### EXCERPTED DATA
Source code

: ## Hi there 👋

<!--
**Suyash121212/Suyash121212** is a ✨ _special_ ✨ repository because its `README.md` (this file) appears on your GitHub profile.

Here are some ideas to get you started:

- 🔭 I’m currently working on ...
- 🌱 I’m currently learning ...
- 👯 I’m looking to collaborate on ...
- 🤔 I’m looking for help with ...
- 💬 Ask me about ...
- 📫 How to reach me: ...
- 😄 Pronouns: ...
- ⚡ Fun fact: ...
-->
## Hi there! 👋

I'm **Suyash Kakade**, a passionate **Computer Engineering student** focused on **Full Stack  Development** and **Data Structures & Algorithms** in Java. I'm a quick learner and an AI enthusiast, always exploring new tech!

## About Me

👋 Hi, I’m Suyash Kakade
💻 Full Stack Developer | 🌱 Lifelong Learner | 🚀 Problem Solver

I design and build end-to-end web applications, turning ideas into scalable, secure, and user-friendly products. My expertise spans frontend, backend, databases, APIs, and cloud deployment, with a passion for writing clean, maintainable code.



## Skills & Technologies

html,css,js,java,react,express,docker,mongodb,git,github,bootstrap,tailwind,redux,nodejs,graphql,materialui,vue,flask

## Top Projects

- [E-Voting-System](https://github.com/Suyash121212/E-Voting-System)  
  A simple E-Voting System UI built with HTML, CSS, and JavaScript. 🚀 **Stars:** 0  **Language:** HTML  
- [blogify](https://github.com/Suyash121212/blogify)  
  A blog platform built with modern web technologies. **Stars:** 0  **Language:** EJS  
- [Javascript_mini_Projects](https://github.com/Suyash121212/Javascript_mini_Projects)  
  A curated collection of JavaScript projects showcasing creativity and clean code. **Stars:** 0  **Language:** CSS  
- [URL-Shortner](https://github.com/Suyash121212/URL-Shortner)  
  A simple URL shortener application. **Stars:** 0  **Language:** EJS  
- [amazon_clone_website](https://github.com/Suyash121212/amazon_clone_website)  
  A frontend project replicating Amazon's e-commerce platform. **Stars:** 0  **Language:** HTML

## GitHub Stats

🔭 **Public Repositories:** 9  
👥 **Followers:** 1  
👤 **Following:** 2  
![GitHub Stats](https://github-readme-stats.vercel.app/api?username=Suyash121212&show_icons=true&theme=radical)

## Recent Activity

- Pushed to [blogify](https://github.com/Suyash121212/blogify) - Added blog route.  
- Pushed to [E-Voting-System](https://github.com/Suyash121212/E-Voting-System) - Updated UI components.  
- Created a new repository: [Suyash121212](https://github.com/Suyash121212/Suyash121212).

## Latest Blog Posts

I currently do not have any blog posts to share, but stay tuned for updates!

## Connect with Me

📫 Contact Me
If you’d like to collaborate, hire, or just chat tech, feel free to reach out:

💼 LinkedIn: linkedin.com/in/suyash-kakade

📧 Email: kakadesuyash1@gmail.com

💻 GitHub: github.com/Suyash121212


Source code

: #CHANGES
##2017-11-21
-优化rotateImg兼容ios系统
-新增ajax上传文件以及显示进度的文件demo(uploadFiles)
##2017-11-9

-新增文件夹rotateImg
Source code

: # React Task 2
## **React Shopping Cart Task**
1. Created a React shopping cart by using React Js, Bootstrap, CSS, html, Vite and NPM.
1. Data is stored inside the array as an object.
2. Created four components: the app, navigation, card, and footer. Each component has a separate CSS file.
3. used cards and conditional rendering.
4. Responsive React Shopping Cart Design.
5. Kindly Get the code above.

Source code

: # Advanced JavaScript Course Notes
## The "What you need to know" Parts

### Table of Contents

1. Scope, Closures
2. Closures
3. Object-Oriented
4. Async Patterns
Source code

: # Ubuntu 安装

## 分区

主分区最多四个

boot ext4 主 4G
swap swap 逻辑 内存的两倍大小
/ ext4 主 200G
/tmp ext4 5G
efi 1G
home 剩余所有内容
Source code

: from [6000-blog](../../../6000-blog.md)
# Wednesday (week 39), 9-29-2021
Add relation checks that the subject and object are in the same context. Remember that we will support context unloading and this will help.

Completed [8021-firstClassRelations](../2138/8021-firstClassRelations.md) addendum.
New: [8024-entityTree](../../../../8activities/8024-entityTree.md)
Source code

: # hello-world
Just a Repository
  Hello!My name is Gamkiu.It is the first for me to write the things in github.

### TASK DIRECTIONS
Repeat every record, keeping each line exactly as it is.

### ANSWER FOR THIS EXERCISE
Source code

: ## Hi there 👋

<!--
**Suyash121212/Suyash121212** is a ✨ _special_ ✨ repository because its `README.md` (this file) appears on your GitHub profile.

Here are some ideas to get you started:

- 🔭 I’m currently working on ...
- 🌱 I’m currently learning ...
- 👯 I’m looking to collaborate on ...
- 🤔 I’m looking for help with ...
- 💬 Ask me about ...
- 📫 How to reach me: ...
- 😄 Pronouns: ...
- ⚡ Fun fact: ...
-->
## Hi there! 👋

I'm **Suyash Kakade**, a passionate **Computer Engineering student** focused on **Full Stack  Development** and **Data Structures & Algorithms** in Java. I'm a quick learner and an AI enthusiast, always exploring new tech!

## About Me

👋 Hi, I’m Suyash Kakade
💻 Full Stack Developer | 🌱 Lifelong Learner | 🚀 Problem Solver

I design and build end-to-end web applications, turning ideas into scalable, secure, and user-friendly products. My expertise spans frontend, backend, databases, APIs, and cloud deployment, with a passion for writing clean, maintainable code.



## Skills & Technologies

html,css,js,java,react,express,docker,mongodb,git,github,bootstrap,tailwind,redux,nodejs,graphql,materialui,vue,flask

## Top Projects

- [E-Voting-System](https://github.com/Suyash121212/E-Voting-System)  
  A simple E-Voting System UI built with HTML, CSS, and JavaScript. 🚀 **Stars:** 0  **Language:** HTML  
- [blogify](https://github.com/Suyash121212/blogify)  
  A blog platform built with modern web technologies. **Stars:** 0  **Language:** EJS  
- [Javascript_mini_Projects](https://github.com/Suyash121212/Javascript_mini_Projects)  
  A curated collection of JavaScript projects showcasing creativity and clean code. **Stars:** 0  **Language:** CSS  
- [URL-Shortner](https://github.com/Suyash121212/URL-Shortner)  
  A simple URL shortener application. **Stars:** 0  **Language:** EJS  
- [amazon_clone_website](https://github.com/Suyash121212/amazon_clone_website)  
  A frontend project replicating Amazon's e-commerce platform. **Stars:** 0  **Language:** HTML

## GitHub Stats

🔭 **Public Repositories:** 9  
👥 **Followers:** 1  
👤 **Following:** 2  
![GitHub Stats](https://github-readme-stats.vercel.app/api?username=Suyash121212&show_icons=true&theme=radical)

## Recent Activity

- Pushed to [blogify](https://github.com/Suyash121212/blogify) - Added blog route.  
- Pushed to [E-Voting-System](https://github.com/Suyash121212/E-Voting-System) - Updated UI components.  
- Created a new repository: [Suyash121212](https://github.com/Suyash121212/Suyash121212).

## Latest Blog Posts

I currently do not have any blog posts to share, but stay tuned for updates!

## Connect with Me

📫 Contact Me
If you’d like to collaborate, hire, or just chat tech, feel free to reach out:

💼 LinkedIn: linkedin.com/in/suyash-kakade

📧 Email: kakadesuyash1@gmail.com

💻 GitHub: github.com/Suyash121212


Source code

: #CHANGES
##2017-11-21
-优化rotateImg兼容ios系统
-新增ajax上传文件以及显示进度的文件demo(uploadFiles)
##2017-11-9

-新增文件夹rotateImg
Source code

: # React Task 2
## **React Shopping Cart Task**
1. Created a React shopping cart by using React Js, Bootstrap, CSS, html, Vite and NPM.
1. Data is stored inside the array as an object.
2. Created four components: the app, navigation, card, and footer. Each component has a separate CSS file.
3. used cards and conditional rendering.
4. Responsive React Shopping Cart Design.
5. Kindly Get the code above.

Source code

: # Advanced JavaScript Course Notes
## The "What you need to know" Parts

### Table of Contents

1. Scope, Closures
2. Closures
3. Object-Oriented
4. Async Patterns
Source code

: # Ubuntu 安装

## 分区

主分区最多四个

boot ext4 主 4G
swap swap 逻辑 内存的两倍大小
/ ext4 主 200G
/tmp ext4 5G
efi 1G
home 剩余所有内容
Source code

: from [6000-blog](../../../6000-blog.md)
# Wednesday (week 39), 9-29-2021
Add relation checks that the subject and object are in the same context. Remember that we will support context unloading and this will help.

Completed [8021-firstClassRelations](../2138/8021-firstClassRelations.md) addendum.
New: [8024-entityTree](../../../../8activities/8024-entityTree.md)
Source code

: # hello-world
Just a Repository
  Hello!My name is Gamkiu.It is the first for me to write the things in github.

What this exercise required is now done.